Stoney Rise engaged Cumulus to design the sophisticated, standalone building to replace a simple venue which formerly operated out of one end of the owners’ home.
The brief was to design a space that could be staffed by one person while prioritising visitor experience and reflecting the quality of its wine.
Designed around the client and architect’s shared desire for a small footprint and high quality materials, the project forefronts a simple yet refined material palette and architectural gestures such as plinths, edges and blade walls which elevate the space.
The building has been designed to unfurl and hide away again as it is approached, revealing different aspects of itself.
“The sequence of arrival has been carefully considered and as you drive in upon the brow of the contour the long face of the building welcomes you, but by the time you have parked, it has folded back in on itself,” say the architects. “As you walk toward the building it begins to unfold again leading you out of the wind and towards the glimpse of your first taste of the wine experience beyond.”
The space embraces its rural context, with expansive windows looking over Kanamaluka (River Tamar) and trousseau grape vines.
“Designed with the integrity of the Stoney Rise brand, emphasis was given to locally sourced, natural, untreated and long-lasting materials that will patina and age over time – much like a fine wine,” say the architects.

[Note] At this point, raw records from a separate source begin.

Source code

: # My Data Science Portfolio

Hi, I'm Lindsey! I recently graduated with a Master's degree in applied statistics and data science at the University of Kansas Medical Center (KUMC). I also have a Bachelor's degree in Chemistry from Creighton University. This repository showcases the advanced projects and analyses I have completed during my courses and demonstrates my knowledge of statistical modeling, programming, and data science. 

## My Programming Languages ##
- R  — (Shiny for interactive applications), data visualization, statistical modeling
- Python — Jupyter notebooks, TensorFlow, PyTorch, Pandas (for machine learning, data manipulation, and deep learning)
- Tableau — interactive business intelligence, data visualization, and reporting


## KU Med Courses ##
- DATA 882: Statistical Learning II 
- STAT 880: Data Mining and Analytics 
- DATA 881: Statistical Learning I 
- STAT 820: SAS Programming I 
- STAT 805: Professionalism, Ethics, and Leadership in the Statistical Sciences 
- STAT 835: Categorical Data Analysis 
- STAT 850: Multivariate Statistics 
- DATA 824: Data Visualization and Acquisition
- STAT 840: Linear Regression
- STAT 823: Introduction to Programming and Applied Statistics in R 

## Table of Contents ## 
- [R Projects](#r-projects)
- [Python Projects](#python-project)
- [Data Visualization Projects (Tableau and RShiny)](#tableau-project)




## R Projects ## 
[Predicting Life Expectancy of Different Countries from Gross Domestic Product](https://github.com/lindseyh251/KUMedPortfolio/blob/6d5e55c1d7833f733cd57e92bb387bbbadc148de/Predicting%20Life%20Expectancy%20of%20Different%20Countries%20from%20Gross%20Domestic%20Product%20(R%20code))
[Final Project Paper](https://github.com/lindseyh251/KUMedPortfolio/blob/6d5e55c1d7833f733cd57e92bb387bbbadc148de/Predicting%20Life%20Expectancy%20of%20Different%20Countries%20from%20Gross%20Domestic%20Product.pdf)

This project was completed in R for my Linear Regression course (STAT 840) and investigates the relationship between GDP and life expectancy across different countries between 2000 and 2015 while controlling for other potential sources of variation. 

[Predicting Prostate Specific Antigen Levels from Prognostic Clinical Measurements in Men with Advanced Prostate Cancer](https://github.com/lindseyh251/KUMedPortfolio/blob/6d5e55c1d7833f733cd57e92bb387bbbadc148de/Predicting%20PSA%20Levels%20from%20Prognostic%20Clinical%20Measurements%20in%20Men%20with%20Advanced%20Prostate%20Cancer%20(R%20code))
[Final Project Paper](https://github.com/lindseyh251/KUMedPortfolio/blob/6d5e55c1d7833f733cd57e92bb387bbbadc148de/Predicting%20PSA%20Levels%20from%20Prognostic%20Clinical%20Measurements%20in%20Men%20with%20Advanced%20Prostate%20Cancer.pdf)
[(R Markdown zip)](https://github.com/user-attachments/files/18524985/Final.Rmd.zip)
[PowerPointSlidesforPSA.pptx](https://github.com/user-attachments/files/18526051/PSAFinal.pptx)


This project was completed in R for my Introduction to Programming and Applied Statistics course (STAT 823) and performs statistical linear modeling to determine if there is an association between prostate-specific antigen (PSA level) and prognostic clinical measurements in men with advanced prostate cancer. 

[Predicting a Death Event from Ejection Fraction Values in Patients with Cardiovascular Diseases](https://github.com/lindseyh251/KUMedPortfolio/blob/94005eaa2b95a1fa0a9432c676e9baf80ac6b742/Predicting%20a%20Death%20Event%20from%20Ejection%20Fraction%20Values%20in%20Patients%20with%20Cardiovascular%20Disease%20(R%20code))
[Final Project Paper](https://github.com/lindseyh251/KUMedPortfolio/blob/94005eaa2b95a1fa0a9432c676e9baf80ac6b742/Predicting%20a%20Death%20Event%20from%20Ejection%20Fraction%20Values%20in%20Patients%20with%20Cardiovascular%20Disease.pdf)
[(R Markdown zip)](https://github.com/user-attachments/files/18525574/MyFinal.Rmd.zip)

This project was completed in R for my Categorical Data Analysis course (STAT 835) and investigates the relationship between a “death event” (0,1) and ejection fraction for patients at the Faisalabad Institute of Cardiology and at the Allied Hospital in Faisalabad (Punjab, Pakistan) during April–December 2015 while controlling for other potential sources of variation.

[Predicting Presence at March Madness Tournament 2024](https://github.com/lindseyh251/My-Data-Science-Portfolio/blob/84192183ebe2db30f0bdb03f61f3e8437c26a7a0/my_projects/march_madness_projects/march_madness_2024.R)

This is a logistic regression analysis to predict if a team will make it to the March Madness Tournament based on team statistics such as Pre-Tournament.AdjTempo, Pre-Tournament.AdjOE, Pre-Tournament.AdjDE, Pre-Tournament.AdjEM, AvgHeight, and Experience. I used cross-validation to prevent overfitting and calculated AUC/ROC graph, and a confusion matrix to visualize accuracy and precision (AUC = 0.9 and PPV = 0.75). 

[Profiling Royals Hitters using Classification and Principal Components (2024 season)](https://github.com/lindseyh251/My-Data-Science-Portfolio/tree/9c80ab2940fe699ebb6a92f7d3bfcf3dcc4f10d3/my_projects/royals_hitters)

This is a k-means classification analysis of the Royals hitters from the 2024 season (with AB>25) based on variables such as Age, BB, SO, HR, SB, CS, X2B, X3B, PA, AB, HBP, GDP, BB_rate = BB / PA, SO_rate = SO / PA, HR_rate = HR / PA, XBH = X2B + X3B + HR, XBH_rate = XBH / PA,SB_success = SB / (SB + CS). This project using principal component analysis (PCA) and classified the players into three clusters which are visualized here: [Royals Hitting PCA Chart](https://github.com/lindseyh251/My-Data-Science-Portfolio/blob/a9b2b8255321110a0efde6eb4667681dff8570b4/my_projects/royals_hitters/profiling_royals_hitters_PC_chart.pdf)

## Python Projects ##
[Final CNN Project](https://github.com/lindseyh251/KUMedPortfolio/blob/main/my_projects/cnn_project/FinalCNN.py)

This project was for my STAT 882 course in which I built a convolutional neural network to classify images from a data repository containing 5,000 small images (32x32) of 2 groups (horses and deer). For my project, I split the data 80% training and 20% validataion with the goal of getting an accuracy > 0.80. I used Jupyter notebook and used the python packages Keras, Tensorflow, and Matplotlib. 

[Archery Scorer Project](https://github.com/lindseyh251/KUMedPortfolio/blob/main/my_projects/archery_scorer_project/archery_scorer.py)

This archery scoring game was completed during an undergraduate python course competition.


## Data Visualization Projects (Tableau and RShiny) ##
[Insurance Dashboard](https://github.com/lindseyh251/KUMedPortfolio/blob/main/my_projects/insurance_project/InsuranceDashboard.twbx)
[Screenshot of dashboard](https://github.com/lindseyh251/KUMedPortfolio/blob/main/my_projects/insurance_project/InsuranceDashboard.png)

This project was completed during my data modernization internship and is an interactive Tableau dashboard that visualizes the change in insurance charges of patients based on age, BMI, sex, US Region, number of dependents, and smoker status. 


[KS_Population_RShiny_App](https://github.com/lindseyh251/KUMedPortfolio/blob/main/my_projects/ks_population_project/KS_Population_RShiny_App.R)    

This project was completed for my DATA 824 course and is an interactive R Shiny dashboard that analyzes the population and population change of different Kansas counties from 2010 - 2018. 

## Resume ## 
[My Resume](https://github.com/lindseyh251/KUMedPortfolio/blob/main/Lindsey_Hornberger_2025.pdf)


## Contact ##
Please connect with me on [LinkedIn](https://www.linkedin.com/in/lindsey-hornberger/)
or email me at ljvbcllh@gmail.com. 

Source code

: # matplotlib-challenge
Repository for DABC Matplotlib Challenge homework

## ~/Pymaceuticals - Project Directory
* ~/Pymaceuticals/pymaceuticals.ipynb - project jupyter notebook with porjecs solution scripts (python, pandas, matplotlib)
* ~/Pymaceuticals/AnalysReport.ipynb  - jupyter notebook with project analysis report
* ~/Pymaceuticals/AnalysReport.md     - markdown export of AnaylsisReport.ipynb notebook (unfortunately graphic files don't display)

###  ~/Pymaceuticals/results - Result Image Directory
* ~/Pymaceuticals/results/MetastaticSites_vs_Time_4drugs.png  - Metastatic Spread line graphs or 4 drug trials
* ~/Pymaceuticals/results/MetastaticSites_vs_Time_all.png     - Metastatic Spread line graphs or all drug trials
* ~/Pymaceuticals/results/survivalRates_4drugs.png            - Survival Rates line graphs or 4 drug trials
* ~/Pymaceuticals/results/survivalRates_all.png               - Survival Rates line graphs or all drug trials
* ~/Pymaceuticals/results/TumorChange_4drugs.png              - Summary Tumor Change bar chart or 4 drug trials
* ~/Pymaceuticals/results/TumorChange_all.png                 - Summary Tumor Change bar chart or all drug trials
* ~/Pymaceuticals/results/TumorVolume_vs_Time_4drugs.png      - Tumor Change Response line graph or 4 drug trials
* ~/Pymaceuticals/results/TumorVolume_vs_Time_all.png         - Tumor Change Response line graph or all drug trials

Bowral blue and locally sourced Daniel Robertson bricks are paired with renewable spotted gum timber, which wraps from inside to out. Internally, wooden shelving is paired with protruding bricks to display the wine.
The high quality simplicity of the project culminates as a cellar door that is at once welcoming and warm, yet polished and timeless – an ideal reflection on the wine itself.
The project was designed by Cumulus director and principal architect Todd Henderson and Tasmanian Emerging Architect Prize winner, Pippa Jensen.
Cumulus has studios in Hobart, Launceston, Melbourne, and Adelaide.
“From renovations to large-scale urban projects, we collaborate with clients, stakeholders, and communities to gain a greater understanding of the brief, ensuring all projects are affordable, sustainable, and liveable,” say the architects. “Through this exploration by collaboration, we can create spaces that respond and contribute to our environment, leaving lasting positive legacies.”